The Rule of Seven. I touched upon this previously when talking about decision trees in strategy games. It applies at least equally well to User Interfaces. The mind can innately grasp somewhere between 5-7 items. When you have an Interface that offers more than that, particularly if they're ungrouped, users can no longer intuitively grasp what their options are. A year ago I did a major revision to RPGnet's front page, and my first step was to replace a listing of 15 or 20 "main pages" with a new graphic showing just 5. I'm probably going to up it to 6 next week, and maybe 7 in a couple of months, but I'll still be staying within the boundaries that many people should be able to intuit.

Location, Location, Location. Finally, you really need to think about the location of all your elements in a UI. For example, in my credit card interface I made sure that the "Submit" button was at least near the fold on a standard 800x600 screen. I figured this would make it more likely that people would fill out the form, because they'd see it was just that one screen. In order to accomplish this, I had to push the Terms of Service down below that fold, but it seemed a good compromise to make things optimally easy to use.

I've heard some people talk about a "mom" or "grandma" test: the question being, could your mother or grandmother easily use the interface you've designed? Or, is it something that's only obvious to insiders? (There's a corrolary to this: if you've developed an interface that 99% of the world can use fine, even if your mom can't, it's probably a fine design. Another general rule of business, that happens to be true, is that you'll spend 80% of the time pleasing the last 20% of the people. You need to know when it's rational to cut that off.)

Text & Graphics

We've talked about interface now, and I've worked through my annoyance over the latest UI I built. The question is, however, how does this relate to computer games?

For web-based games, like Galactic Emperor: Hegemony, the correlation is pretty direct. You're going to hit those exact same trials and tribulations that I ran into when writing my credit card form. You're going to need to verify lots of input and offer really good output.

For text-based games, you need to address the same issues, but in a slightly different format. You need to be really good at offering players alternatives when they've input a command that's illegal for whatever reason. The biggest barrier of entry for a text game is probably figuring out how to work the Command Line Interface. Your UI needs to heavily support players in this.

Contrariwise, for graphic-based games your biggest issue is output, not input. Since you're usually asking players to hit arbitrary keys or buttons, you need to make sure that it's really obvious what those buttons do. I think one of the biggest failures I've seen here was the "upgrade" from Age of Empires to Age of Mythology (we're talking about the computer game now). I've never entirely liked the old Age of Empires interface because the buttons were arrange in a somewhat arbitrary, haphazard order.
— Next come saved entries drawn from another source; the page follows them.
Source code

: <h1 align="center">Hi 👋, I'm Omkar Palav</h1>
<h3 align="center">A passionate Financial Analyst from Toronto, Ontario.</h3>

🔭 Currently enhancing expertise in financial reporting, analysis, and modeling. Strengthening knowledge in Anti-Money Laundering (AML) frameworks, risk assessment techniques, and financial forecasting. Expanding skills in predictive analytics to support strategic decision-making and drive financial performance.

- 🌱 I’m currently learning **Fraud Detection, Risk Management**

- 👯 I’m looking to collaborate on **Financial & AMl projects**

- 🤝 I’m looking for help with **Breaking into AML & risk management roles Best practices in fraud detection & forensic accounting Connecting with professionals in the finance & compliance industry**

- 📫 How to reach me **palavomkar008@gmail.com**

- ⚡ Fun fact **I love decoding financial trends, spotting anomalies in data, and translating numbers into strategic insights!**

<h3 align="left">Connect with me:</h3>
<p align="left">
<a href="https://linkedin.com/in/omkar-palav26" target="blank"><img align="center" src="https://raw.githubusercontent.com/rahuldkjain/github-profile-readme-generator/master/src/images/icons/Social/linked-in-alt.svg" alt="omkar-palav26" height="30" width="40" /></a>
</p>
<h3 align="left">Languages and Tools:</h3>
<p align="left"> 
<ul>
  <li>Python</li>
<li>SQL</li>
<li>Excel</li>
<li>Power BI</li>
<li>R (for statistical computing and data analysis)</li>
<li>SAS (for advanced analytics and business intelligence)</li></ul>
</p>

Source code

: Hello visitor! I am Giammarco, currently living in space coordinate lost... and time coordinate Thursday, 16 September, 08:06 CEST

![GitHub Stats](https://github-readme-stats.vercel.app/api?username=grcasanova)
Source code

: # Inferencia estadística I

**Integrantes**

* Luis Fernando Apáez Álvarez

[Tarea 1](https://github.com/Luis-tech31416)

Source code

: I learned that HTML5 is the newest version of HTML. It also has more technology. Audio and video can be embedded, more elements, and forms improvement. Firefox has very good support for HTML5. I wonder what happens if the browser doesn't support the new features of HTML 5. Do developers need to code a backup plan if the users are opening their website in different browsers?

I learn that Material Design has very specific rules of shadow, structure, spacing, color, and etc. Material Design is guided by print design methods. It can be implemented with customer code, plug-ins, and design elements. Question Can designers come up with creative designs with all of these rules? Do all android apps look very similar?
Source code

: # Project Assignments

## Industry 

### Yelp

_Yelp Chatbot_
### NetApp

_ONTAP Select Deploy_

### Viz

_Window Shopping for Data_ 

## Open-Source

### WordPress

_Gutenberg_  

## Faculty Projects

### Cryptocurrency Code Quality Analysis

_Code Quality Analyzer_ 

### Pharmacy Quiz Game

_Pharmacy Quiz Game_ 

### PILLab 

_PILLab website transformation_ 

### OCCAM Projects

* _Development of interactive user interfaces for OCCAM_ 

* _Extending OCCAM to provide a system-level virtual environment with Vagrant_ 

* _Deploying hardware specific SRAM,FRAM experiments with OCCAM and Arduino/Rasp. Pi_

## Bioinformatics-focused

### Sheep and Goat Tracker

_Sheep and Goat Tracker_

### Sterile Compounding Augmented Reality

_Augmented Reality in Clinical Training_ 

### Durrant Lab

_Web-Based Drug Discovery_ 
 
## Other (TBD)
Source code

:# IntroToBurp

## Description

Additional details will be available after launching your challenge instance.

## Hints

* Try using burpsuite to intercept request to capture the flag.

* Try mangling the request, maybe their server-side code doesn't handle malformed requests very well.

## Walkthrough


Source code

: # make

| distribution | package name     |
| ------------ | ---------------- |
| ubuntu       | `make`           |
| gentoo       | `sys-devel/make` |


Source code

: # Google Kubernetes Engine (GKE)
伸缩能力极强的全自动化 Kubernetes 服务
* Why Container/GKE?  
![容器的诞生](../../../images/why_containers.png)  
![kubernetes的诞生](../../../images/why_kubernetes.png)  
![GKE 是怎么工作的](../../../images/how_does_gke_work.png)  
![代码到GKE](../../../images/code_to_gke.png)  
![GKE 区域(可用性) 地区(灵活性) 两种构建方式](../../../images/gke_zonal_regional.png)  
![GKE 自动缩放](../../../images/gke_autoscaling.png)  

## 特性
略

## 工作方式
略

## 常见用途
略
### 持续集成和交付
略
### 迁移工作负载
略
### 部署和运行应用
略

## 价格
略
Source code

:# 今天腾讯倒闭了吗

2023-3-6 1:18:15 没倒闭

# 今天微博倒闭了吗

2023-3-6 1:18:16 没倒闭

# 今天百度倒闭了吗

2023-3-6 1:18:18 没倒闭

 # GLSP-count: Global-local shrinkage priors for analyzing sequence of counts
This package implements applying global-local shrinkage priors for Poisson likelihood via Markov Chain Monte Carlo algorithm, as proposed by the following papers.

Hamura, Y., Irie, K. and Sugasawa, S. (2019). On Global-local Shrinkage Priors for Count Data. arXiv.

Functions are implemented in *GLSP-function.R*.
But Age of Mythology made this even worse by dropping the size of all the buttons by 50% or so. Suddenly the icons were often indistinguishable and I had to start slowly mousing over all the buttons to figure out what they did. Continued usage would eventually have resolved the problem ... but that's generally a pretty bad answer for users.

Conclusion

The bottom line through all of this is that if you're designing a game, you should be spending a notable amount of time on making a user interface that really works. It's just as important as your game's mechanics, and can make or break your game.

What portion of UI design you have to concentrate on will vary depending on the medium you're building for: input will be more an issue for a prose game, output for a graphical game, and both for a web game. Make sure you know where your emphasis will need to be, and pay real attention to it.